* What you will do: Each record must come back unchanged in your answer, stripped of its images.

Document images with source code
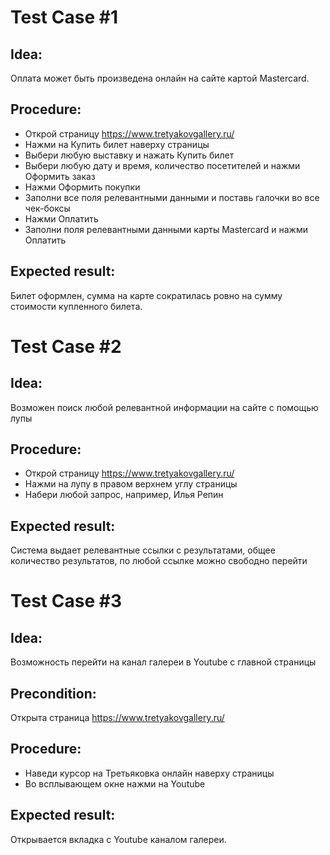 # Test Case #1
## Idea:
Оплата может быть произведена онлайн на сайте картой Mastercard.
## Procedure:
* Открой страницу https://www.tretyakovgallery.ru/
* Нажми на Купить билет наверху страницы
* Выбери любую выставку и нажать Купить билет
* Выбери любую дату и время, количество посетителей и нажми Оформить заказ
* Нажми Оформить покупки
* Заполни все поля релевантными данными и поставь галочки во все чек-боксы 
* Нажми Оплатить
* Заполни поля релевантными данными карты Mastercard и нажми Оплатить
## Expected result:
Билет оформлен, сумма на карте сократилась ровно на сумму стоимости купленного билета.

# Test Case #2
## Idea: 
Возможен поиск любой релевантной информации на сайте с помощью лупы
## Procedure:
* Открой страницу https://www.tretyakovgallery.ru/
* Нажми на лупу в правом верхнем углу страницы
* Набери любой запрос, например, Илья Репин
## Expected result:
Система выдает релевантные ссылки с результатами, общее количество результатов, по любой ссылке можно свободно перейти

# Test Case #3
## Idea: 
Возможность перейти на канал галереи в Youtube с главной страницы
## Precondition:
Открыта страница https://www.tretyakovgallery.ru/
## Procedure:
* Наведи курсор на Третьяковка онлайн наверху страницы
* Во всплывающем окне нажми на Youtube
## Expected result:
Открывается вкладка с Youtube каналом галереи.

* Written answer:
 # Test Case #1
## Idea:
Оплата может быть произведена онлайн на сайте картой Mastercard.
## Procedure:
* Открой страницу https://www.tretyakovgallery.ru/
* Нажми на Купить билет наверху страницы
* Выбери любую выставку и нажать Купить билет
* Выбери любую дату и время, количество посетителей и нажми Оформить заказ
* Нажми Оформить покупки
* Заполни все поля релевантными данными и поставь галочки во все чек-боксы 
* Нажми Оплатить
* Заполни поля релевантными данными карты Mastercard и нажми Оплатить
## Expected result:
Билет оформлен, сумма на карте сократилась ровно на сумму стоимости купленного билета.

# Test Case #2
## Idea: 
Возможен поиск любой релевантной информации на сайте с помощью лупы
## Procedure:
* Открой страницу https://www.tretyakovgallery.ru/
* Нажми на лупу в правом верхнем углу страницы
* Набери любой запрос, например, Илья Репин
## Expected result:
Система выдает релевантные ссылки с результатами, общее количество результатов, по любой ссылке можно свободно перейти

# Test Case #3
## Idea: 
Возможность перейти на канал галереи в Youtube с главной страницы
## Precondition:
Открыта страница https://www.tretyakovgallery.ru/
## Procedure:
* Наведи курсор на Третьяковка онлайн наверху страницы
* Во всплывающем окне нажми на Youtube
## Expected result:
Открывается вкладка с Youtube каналом галереи.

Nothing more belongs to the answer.